> YOUR ASSIGNMENT:
Would you find each line in the entries below with the string "includegraphics" and copy it?

> DATA EXTRACTS:

- Opening Delimiter -

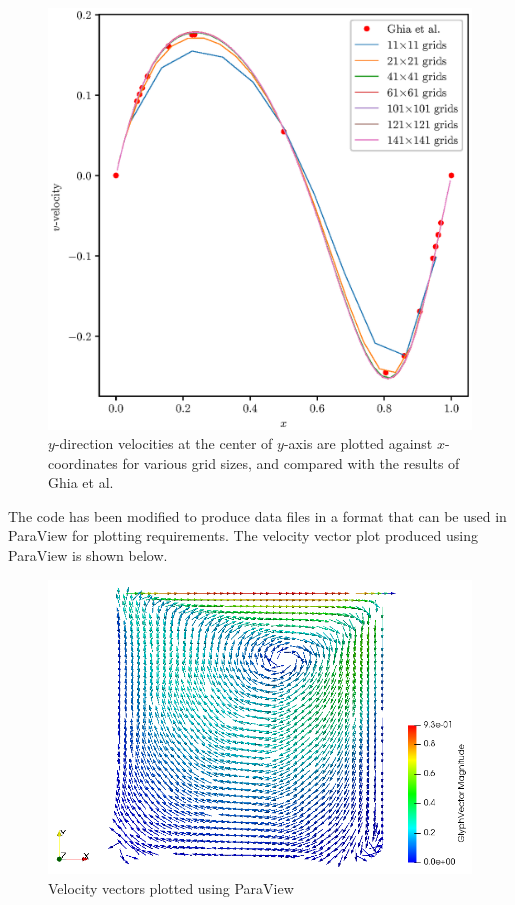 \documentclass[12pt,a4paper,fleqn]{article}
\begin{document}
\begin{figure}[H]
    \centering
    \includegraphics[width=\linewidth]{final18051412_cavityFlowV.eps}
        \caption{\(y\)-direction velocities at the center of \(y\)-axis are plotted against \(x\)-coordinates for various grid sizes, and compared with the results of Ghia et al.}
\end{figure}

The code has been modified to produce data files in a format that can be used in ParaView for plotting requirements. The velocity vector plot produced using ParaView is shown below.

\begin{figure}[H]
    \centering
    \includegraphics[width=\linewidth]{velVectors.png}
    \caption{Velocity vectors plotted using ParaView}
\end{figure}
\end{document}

- Closing Delimiter -
- Opening Delimiter -

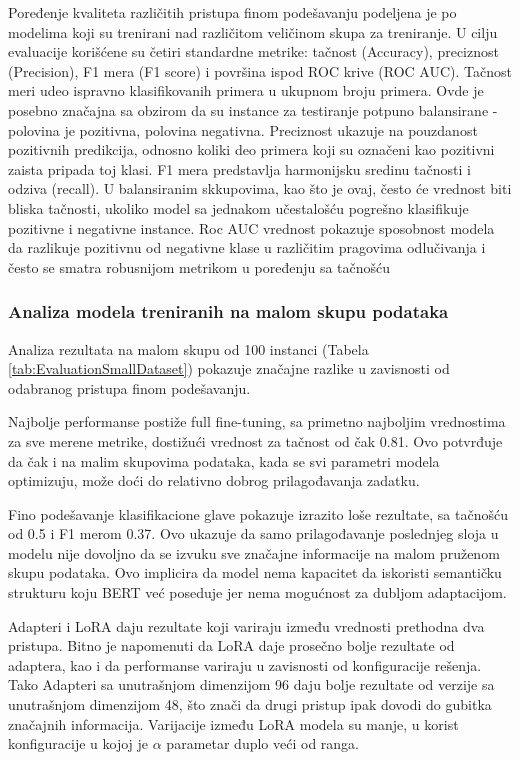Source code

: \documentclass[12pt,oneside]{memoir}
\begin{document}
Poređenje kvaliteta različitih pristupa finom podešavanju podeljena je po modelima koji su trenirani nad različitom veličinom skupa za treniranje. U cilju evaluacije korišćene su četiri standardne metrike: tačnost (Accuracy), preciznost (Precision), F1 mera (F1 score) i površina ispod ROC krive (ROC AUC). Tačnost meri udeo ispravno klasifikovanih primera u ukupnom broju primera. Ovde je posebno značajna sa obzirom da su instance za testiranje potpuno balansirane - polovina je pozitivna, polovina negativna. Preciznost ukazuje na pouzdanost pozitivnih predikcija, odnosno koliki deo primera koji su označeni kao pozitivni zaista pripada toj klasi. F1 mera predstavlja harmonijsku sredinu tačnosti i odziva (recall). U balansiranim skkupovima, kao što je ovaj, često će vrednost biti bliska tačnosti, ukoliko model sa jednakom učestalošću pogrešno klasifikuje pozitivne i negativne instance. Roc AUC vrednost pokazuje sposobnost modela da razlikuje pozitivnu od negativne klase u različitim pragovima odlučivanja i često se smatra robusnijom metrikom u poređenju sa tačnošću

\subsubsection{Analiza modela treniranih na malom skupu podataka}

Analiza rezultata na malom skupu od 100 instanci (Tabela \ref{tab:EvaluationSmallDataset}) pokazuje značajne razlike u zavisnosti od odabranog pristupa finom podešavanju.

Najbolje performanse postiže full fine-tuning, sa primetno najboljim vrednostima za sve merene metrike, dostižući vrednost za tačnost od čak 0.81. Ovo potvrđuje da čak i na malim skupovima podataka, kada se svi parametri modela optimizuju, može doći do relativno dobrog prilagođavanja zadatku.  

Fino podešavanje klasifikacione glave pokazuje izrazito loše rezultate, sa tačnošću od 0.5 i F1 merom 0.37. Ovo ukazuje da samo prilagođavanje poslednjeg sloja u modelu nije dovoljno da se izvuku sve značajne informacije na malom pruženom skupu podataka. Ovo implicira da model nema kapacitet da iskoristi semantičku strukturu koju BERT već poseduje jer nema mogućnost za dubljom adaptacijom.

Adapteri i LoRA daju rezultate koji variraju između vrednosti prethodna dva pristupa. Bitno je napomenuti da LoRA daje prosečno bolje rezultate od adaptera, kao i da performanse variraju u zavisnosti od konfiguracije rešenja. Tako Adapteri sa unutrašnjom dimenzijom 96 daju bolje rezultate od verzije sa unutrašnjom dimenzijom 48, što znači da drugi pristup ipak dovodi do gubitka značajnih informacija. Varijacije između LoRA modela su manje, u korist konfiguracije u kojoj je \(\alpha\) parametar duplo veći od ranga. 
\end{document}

- Closing Delimiter -

> SOLVED EXERCISE:
    \includegraphics[width=\linewidth]{final18051412_cavityFlowV.eps}
    \includegraphics[width=\linewidth]{velVectors.png}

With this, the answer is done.